● **DIRECTIONS FOR THIS TASK**
All that is wanted is the exact lines from the first line of the data below through the line with "O site está", both ends included, with pictures omitted.

Items from a dataset
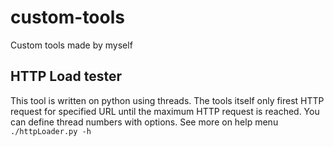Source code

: # custom-tools
Custom tools made by myself

## HTTP Load tester
This tool is written on python using threads. The tools itself only firest HTTP request for specified URL until the maximum HTTP request is reached. You can define thread numbers with options.
See more on help menu
`./httpLoader.py -h`
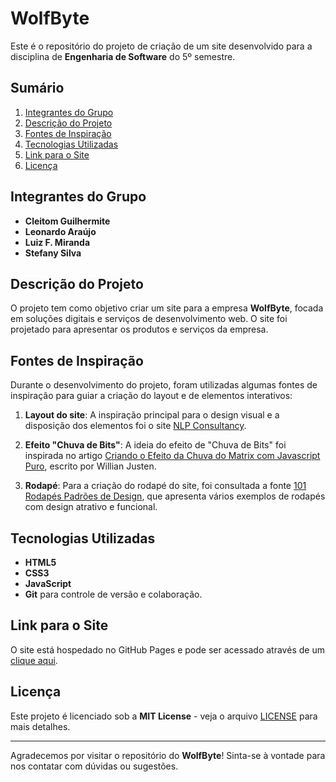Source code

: # WolfByte

Este é o repositório do projeto de criação de um site desenvolvido para a disciplina de **Engenharia de Software** do 5º semestre.

## Sumário
1. [Integrantes do Grupo](#integrantes-do-grupo)
2. [Descrição do Projeto](#descrição-do-projeto)
3. [Fontes de Inspiração](#fontes-de-inspiração)
4. [Tecnologias Utilizadas](#tecnologias-utilizadas)
5. [Link para o Site](#link-para-o-site)
6. [Licença](#licença)

## Integrantes do Grupo
- **Cleitom Guilhermite**
- **Leonardo Araújo**
- **Luiz F. Miranda**
- **Stefany Silva**

## Descrição do Projeto
O projeto tem como objetivo criar um site para a empresa **WolfByte**, focada em soluções digitais e serviços de desenvolvimento web. O site foi projetado para apresentar os produtos e serviços da empresa.

## Fontes de Inspiração
Durante o desenvolvimento do projeto, foram utilizadas algumas fontes de inspiração para guiar a criação do layout e de elementos interativos:

1. **Layout do site**: A inspiração principal para o design visual e a disposição dos elementos foi o site [NLP Consultancy](https://nlpconsultancy.com/).
   
2. **Efeito "Chuva de Bits"**: A ideia do efeito de "Chuva de Bits" foi inspirada no artigo [Criando o Efeito da Chuva do Matrix com Javascript Puro](https://willianjusten.com.br/criando-o-efeito-da-chuva-do-matrix-com-javascript-puro), escrito por Willian Justen.

3. **Rodapé**: Para a criação do rodapé do site, foi consultada a fonte [101 Rodapés Padrões de Design](https://ember.com.br/101-rodapes-padroes-de-design/?srsltid=AfmBOop2WOWZRXUbcnZ2832lwbQcHQ28i0PR2mIyXW8YmVrvex4kD7uK), que apresenta vários exemplos de rodapés com design atrativo e funcional.

## Tecnologias Utilizadas
- **HTML5**
- **CSS3**
- **JavaScript**
- **Git** para controle de versão e colaboração.

## Link para o Site
O site está hospedado no GitHub Pages e pode ser acessado através de um [clique aqui](https://lfelipemi.github.io/WolfByte/home.html).


## Licença

Este projeto é licenciado sob a **MIT License** - veja o arquivo [LICENSE](LICENSE) para mais detalhes.

---

Agradecemos por visitar o repositório do **WolfByte**! Sinta-se à vontade para nos contatar com dúvidas ou sugestões.

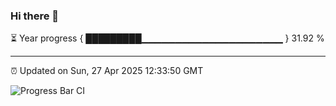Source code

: ### Hi there 👋

⏳ Year progress { █████████▁▁▁▁▁▁▁▁▁▁▁▁▁▁▁▁▁▁▁▁▁ } 31.92 %

---

⏰ Updated on Sun, 27 Apr 2025 12:33:50 GMT

![Progress Bar CI](https://github.com/liununu/liununu/workflows/Progress%20Bar%20CI/badge.svg)
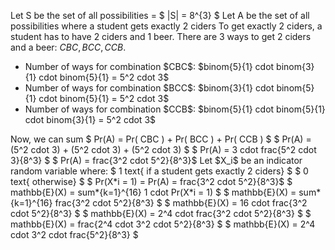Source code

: Let S be the set of all possibilities = $ |S| = 8^{3} $ 
Let A be the set of all possibilities where a student gets exactly 2 ciders 
To get exactly 2 ciders, a student has to have 2 ciders and 1 beer. There are 3 ways to get 2 ciders and a beer: $CBC, BCC, CCB$.
<ul>
<li> Number of ways for combination $CBC$: $binom{5}{1} cdot binom{3}{1} cdot binom{5}{1} = 5^2 cdot 3$
<li> Number of ways for combination $BCC$: $binom{3}{1} cdot binom{5}{1} cdot binom{5}{1} = 5^2 cdot 3$
<li> Number of ways for combination $CCB$: $binom{5}{1} cdot binom{5}{1} cdot binom{3}{1} = 5^2 cdot 3$
</ul>
Now, we can sum 
$ Pr(A) = Pr( CBC ) + Pr( BCC ) + Pr( CCB ) $ 
$ Pr(A) = (5^2 cdot 3) + (5^2 cdot 3) + (5^2 cdot 3) $ 
$ Pr(A) = 3 cdot frac{5^2 cdot 3}{8^3} $ 
$ Pr(A) = frac{3^2 cdot 5^2}{8^3}$ 
Let $X_i$ be an indicator random variable where:
$ 1 text{ if a student gets exactly 2 ciders} $
$ 0 text{ otherwise} $
$ Pr(X*i = 1) = Pr(A) = frac{3^2 cdot 5^2}{8^3}$ 
$ mathbb{E}(X) = sum*{k=1}^{16} 1 cdot Pr(X*i = 1) $ 
$ mathbb{E}(X) = sum*{k=1}^{16} frac{3^2 cdot 5^2}{8^3} $ 
$ mathbb{E}(X) = 16 cdot frac{3^2 cdot 5^2}{8^3} $ 
$ mathbb{E}(X) = 2^4 cdot frac{3^2 cdot 5^2}{8^3} $ 
$ mathbb{E}(X) = frac{2^4 cdot 3^2 cdot 5^2}{8^3} $ 
$ mathbb{E}(X) = 2^4 cdot 3^2 cdot frac{5^2}{8^3} $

● **RESPONSE TO THIS TASK**
Source code

: # custom-tools
Custom tools made by myself

## HTTP Load tester
This tool is written on python using threads. The tools itself only firest HTTP request for specified URL until the maximum HTTP request is reached. You can define thread numbers with options.
See more on help menu
`./httpLoader.py -h`
Source code

: # WolfByte

Este é o repositório do projeto de criação de um site desenvolvido para a disciplina de **Engenharia de Software** do 5º semestre.

## Sumário
1. [Integrantes do Grupo](#integrantes-do-grupo)
2. [Descrição do Projeto](#descrição-do-projeto)
3. [Fontes de Inspiração](#fontes-de-inspiração)
4. [Tecnologias Utilizadas](#tecnologias-utilizadas)
5. [Link para o Site](#link-para-o-site)
6. [Licença](#licença)

## Integrantes do Grupo
- **Cleitom Guilhermite**
- **Leonardo Araújo**
- **Luiz F. Miranda**
- **Stefany Silva**

## Descrição do Projeto
O projeto tem como objetivo criar um site para a empresa **WolfByte**, focada em soluções digitais e serviços de desenvolvimento web. O site foi projetado para apresentar os produtos e serviços da empresa.

## Fontes de Inspiração
Durante o desenvolvimento do projeto, foram utilizadas algumas fontes de inspiração para guiar a criação do layout e de elementos interativos:

1. **Layout do site**: A inspiração principal para o design visual e a disposição dos elementos foi o site [NLP Consultancy](https://nlpconsultancy.com/).
   
2. **Efeito "Chuva de Bits"**: A ideia do efeito de "Chuva de Bits" foi inspirada no artigo [Criando o Efeito da Chuva do Matrix com Javascript Puro](https://willianjusten.com.br/criando-o-efeito-da-chuva-do-matrix-com-javascript-puro), escrito por Willian Justen.

3. **Rodapé**: Para a criação do rodapé do site, foi consultada a fonte [101 Rodapés Padrões de Design](https://ember.com.br/101-rodapes-padroes-de-design/?srsltid=AfmBOop2WOWZRXUbcnZ2832lwbQcHQ28i0PR2mIyXW8YmVrvex4kD7uK), que apresenta vários exemplos de rodapés com design atrativo e funcional.

## Tecnologias Utilizadas
- **HTML5**
- **CSS3**
- **JavaScript**
- **Git** para controle de versão e colaboração.

## Link para o Site
O site está hospedado no GitHub Pages e pode ser acessado através de um [clique aqui](https://lfelipemi.github.io/WolfByte/home.html).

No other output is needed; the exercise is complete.